Because now, accessibility is key and if your set of Encyclopedia Britannicas only share their knowledge with people in the room and do not also share it with someone across the planet, their power and validity is diminished. Oh, there are those who will say that Wikipedia’s validity is compromised by its flexibility and accessibility, but in fact the opposite is true. Who’s winning now, Encyclopedias on the shelf in a room? Hmmm? Who? Not you!
BUT. In all of this, all the layers and hierarchies and important things and unimportant ones, I think something is lost. And that is, the power of words. Words can harm, words can heal. A well-placed, well-timed set of words can get you laid, or just really really hurt someone you care about. Words hold such charge; they are still the number-one way to talk to people, outshining smoke signals and interpretive dance year after year at the Communication Olympics.
Spoken words carry tone and expression that the written word cannot compete with.
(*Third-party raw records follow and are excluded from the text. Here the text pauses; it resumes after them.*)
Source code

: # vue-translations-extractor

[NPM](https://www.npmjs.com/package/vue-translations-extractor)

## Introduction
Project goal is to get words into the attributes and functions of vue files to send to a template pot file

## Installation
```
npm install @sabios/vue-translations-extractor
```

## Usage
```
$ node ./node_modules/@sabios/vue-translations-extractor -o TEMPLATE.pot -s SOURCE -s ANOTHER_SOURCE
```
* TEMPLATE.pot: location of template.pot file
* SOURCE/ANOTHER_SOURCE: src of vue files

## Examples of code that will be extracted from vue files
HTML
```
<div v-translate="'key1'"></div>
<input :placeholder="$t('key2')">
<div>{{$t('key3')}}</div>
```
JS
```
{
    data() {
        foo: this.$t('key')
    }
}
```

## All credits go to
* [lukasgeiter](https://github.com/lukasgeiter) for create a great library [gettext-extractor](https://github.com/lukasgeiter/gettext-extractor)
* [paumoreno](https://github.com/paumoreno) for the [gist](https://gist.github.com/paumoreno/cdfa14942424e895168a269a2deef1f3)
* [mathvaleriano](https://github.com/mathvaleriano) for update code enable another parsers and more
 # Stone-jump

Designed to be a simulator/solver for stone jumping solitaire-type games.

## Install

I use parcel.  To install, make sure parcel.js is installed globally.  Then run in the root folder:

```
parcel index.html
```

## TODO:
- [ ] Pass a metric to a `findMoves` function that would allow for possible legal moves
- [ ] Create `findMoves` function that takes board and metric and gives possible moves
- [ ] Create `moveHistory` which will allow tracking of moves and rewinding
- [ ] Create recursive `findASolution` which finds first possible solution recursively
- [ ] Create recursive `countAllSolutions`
With the spoken word comes the presence of a person; it is a lot harder to invalidate something you have said out loud than something you have written, because what you say comes directly from you. There is no, “Oh, I wrote that when I was angry, just venting, had to get it out, didn’t mean it.” The written page and the internet are both media; they are intermediaries between our thoughts and the people we are communicating with. But what we say out loud is visceral, it is vibrational, it is connected to our bodies. And, despite the best efforts of mainstream Western culture, bodies are still the number-one place people live, outshining cryogenic freezing units and computerized robot avatars year after year at the Soul-Holding Olympics.
So, bodies hold meaning and emotions, and the sounds bodies make are a big deal. A well-placed sigh can, again, help you while getting laid or totally hurt someone’s feelings. Words are filtered through the emotions we hold in our bodies, and the sounds we make when we speak are a big part of why the spoken word holds so much charge.
Recently, in an almost cinematically (or Shakespearean) unrealistic turn of events, I was talking shit about someone I care about, and this person heard the whole thing. I have known this person for a long time and consider her to be one of my closest friends, but something has happened earlier in the day that had triggered some really strong emotions for me, and I was talking. some. shit. I am realizing as I write this that part of what enables me to talk such elaborate, extensive shit is my close relationship to words. I can go on and on because I keep finding new ways to use my verbosity to re-explain the same thing. Sucks if the person overhears while that is happening. Because, while I didn’t really mean some of the things I said, I still said them.
And then again, when something hurtful is said, what do you do, say “sorry”? That’s just another word. Write a letter? Same issue.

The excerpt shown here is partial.